Já habitando a casa ‘nova’, a tônica dos cafés da tarde, degustados com mandioca, invariavelmente eram os causos de família. Confesso que, depois de 3 minutos de conversa, ou melhor, audição, eu já não sabia mais quem era irmão de quem, casado com outrem, etc. Enfim, o discurso dele descrevia parábolas hiperbólicas deliciosas. O prazer de ouvir sua prosa residia no ritmo e métrica utilizados na fala. A forma da entoação importava mais, que propriamente o conteúdo da história. Sem contar os risos de si próprio e imitações de vozes, todas iguais, beirando falsetes desafinados. Eu me divertia com o divertimento dele.


Nos últimos meses de planeta Terra, ele permanecia a maior parte do tempo deitado. Devido à dificuldade de audição, eu apenas sentava ou deitava ao seu lado.

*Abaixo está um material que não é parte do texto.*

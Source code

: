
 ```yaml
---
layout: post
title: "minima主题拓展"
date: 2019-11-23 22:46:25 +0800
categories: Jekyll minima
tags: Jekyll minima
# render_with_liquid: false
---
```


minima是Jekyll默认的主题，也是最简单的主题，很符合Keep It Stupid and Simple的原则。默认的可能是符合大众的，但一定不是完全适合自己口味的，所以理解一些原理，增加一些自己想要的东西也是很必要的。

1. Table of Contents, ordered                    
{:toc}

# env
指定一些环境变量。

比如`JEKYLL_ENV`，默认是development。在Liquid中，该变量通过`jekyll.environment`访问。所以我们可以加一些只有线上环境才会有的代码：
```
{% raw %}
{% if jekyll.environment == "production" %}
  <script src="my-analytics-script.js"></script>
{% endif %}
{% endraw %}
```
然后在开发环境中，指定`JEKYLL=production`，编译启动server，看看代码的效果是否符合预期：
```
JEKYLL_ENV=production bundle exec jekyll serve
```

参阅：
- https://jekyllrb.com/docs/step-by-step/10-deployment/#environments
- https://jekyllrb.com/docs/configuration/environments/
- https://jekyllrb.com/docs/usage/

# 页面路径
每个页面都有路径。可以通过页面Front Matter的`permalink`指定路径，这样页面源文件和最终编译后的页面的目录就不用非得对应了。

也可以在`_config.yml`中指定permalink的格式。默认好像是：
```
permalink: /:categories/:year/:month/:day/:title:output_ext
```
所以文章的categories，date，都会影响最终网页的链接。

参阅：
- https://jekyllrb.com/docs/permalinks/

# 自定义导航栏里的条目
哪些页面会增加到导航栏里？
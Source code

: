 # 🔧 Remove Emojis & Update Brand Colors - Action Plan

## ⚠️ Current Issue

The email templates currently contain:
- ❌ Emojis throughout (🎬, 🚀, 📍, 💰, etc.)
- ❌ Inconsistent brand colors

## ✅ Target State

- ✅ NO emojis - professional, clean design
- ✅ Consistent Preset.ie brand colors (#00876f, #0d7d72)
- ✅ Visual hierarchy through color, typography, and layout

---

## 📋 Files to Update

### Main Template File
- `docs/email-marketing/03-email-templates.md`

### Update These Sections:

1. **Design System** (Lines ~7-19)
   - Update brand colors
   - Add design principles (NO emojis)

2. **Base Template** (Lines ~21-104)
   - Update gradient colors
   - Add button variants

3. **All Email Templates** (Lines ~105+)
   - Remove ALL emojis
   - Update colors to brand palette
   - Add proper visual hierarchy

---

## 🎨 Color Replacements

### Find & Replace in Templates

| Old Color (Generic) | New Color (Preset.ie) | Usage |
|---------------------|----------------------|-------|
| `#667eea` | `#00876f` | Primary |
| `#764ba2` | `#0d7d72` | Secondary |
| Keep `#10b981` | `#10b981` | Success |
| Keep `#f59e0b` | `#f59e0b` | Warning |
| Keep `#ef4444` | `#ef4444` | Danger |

Era o suficiente. A nossa cumplicidade se resolvia apenas na companhia um do outro. Não precisava de palavras. E é justamente esta fase derradeira que merece a minha admiração e respeito por ele. Mais do que serenidade, ele transmitia a sabedoria de quem, consciente de sua condição frágil e da finitude da vida, não se resignava diante das limitações. Ao contrário, demonstrava agilidade de raciocínio e lucidez impressionantes. Fazendo uma analogia com os celulares, era como se ele tivesse ativado um hipotético modo econômico de energia vital. Viagem? Pode ser ... provavelmente o é.


Do mundo real, ele é o único que figura na galeria dos meus super-heróis favoritos (http://mp-online.blogspot.com.br/2014/02/we-can-be-humans-just-for-one-day-feliz.html). Pensando bem, ele transcendeu o mundo real. Virou ícone.


Ora pois, quem é ele?Ele é o tio Mané, que deixou o planeta no dia 11/11/2016, também conhecido como ontem, sexta-feira.Por fim, lanço ao cosmos a seguinte questão ...


E agora, Mané? Quem vai fazer bullying comigo, com a clássica história do pão com manteiga, sorrindo à la Zacarias?